PyTorch dataset template#
by Andrés Muñoz-Jaramillo
This notebook is meant to act as a template to create a custom dataset based on a downstream application (DS) index.
It requires an DS index file to be combined with a HelioFM index. It also shows how to create a child database class based on HelioFM’s database class so that all the code related to the input data is handled transparently, while the new code focuses exclusively in adding the DS information
This template uses a flare forecasting dataset as an example, casting the problem as an X-ray flux regression problem
import numpy as np
import sys
from torch.utils.data import DataLoader
import matplotlib.pyplot as plt
import sunpy.visualization.colormaps as cm
import matplotlib.gridspec as gridspec
import yaml
# Append base path. May need to be modified if the folder structure changes.
# It gives the notebook access to the wokshop_infrastructure folder.
sys.path.append("../../")
# Append Surya path. May need to be modified if the folder structure changes.
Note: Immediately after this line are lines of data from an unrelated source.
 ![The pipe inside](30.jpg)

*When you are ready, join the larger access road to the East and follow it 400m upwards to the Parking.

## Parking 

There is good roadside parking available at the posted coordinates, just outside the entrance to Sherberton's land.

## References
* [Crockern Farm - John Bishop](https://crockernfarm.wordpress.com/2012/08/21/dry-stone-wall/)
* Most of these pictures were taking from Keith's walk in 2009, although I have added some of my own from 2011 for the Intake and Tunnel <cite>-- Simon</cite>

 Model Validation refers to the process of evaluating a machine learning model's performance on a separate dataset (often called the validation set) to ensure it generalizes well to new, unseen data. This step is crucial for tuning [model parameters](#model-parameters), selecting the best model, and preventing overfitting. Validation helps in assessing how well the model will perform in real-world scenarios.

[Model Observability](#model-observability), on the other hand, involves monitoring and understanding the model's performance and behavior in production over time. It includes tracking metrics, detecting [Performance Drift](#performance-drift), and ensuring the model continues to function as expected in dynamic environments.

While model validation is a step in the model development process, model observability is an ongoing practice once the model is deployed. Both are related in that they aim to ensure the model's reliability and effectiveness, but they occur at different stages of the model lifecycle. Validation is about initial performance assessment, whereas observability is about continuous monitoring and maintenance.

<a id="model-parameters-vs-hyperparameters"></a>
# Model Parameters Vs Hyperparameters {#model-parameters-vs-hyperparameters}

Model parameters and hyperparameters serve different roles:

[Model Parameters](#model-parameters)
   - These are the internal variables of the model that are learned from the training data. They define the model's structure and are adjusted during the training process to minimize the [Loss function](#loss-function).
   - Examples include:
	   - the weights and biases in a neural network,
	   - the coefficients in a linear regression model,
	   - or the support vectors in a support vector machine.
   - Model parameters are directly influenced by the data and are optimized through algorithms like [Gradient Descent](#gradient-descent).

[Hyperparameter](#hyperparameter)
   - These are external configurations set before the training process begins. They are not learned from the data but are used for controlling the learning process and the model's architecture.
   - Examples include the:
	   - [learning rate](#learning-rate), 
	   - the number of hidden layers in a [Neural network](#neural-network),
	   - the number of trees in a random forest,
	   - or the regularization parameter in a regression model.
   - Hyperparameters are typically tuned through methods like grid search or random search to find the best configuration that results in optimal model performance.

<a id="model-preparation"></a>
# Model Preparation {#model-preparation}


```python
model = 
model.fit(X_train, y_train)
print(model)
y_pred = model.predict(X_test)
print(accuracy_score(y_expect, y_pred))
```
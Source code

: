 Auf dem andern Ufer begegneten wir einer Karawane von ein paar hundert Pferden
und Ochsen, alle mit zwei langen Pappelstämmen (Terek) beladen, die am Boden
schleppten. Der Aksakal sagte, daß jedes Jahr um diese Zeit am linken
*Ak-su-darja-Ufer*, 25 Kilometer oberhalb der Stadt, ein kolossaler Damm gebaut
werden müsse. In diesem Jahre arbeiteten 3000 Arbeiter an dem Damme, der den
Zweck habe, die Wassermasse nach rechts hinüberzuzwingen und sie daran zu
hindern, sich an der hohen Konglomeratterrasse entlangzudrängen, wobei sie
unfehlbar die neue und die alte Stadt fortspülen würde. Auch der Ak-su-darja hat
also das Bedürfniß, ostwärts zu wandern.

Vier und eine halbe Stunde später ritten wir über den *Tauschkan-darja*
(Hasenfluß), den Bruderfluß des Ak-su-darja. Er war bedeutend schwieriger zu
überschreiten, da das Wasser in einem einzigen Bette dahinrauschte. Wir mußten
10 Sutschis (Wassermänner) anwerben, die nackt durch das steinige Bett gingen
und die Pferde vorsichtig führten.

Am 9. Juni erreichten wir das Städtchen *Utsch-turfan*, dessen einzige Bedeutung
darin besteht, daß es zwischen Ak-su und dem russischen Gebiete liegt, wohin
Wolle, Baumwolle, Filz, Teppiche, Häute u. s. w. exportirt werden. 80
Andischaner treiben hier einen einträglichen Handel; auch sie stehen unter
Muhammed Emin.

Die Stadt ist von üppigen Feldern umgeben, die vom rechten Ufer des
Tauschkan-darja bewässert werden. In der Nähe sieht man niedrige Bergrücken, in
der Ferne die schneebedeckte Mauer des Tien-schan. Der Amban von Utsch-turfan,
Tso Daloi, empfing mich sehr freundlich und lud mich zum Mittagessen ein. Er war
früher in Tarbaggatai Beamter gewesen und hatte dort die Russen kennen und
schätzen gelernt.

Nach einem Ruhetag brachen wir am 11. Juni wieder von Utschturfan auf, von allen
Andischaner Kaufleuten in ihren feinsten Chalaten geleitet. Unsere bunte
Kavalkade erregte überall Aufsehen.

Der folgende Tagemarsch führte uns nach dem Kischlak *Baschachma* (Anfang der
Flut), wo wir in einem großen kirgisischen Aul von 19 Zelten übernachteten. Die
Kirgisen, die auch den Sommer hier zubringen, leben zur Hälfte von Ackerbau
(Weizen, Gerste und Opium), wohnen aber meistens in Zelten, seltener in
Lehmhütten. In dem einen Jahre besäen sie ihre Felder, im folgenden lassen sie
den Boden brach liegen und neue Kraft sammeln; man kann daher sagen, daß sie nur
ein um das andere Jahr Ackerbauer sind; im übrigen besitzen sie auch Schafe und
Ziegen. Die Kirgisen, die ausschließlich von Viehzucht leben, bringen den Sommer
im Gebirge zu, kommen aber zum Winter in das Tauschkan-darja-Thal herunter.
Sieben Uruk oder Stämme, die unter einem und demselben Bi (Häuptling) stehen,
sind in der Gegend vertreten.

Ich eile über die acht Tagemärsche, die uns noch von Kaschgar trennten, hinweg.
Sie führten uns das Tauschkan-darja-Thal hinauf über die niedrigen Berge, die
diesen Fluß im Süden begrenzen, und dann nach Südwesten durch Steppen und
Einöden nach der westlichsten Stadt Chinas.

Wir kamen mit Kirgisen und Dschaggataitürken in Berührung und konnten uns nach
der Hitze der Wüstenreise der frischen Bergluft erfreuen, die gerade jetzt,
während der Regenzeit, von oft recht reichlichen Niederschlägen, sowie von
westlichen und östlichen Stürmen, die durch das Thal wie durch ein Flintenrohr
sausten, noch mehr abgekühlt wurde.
# It gives the notebook access to surya's release code.
from workshop_infrastructure.utils import build_scalers # Data scaling utilities for Surya stacks
Download scalers#
Surya input data needs to be scaled properly for the model to work and this cell downloads the scaling information.
If the cell below fails, try running the provided shell script directly in the terminal.
Sometimes the download may fail due to network or server issues—if that happens, simply re-run the script a few times until it completes successfully.
!sh download_scalers.sh
Load configuration#
Surya was designed to read a configuration file that defines many aspects of the model including the data it uses we use this config file to set default values that do not need to be modified, but also to define values specific to our downstream application
# Configuration paths - modify these if your files are in different locations
config_path = "./configs/config_script.yaml"
# Load configuration
print("Loading configuration...")
try:
config = yaml.safe_load(open(config_path, "r"))
print("Configuration loaded successfully!")
except FileNotFoundError as e:
print(f"Error: {e}")
print("Make sure config_script.yaml exists in your current directory")
raise
# build_scalers accepts a file path directly
scalers = build_scalers(info=config["data"]["scalers_path"])
Define DS dataset#
This child class takes as input all expected HelioFM parameters, plus additonal parameters relevant to the downstream application. Here we focus in particular to the DS index and parameters necessary to combine it with the HelioFM index.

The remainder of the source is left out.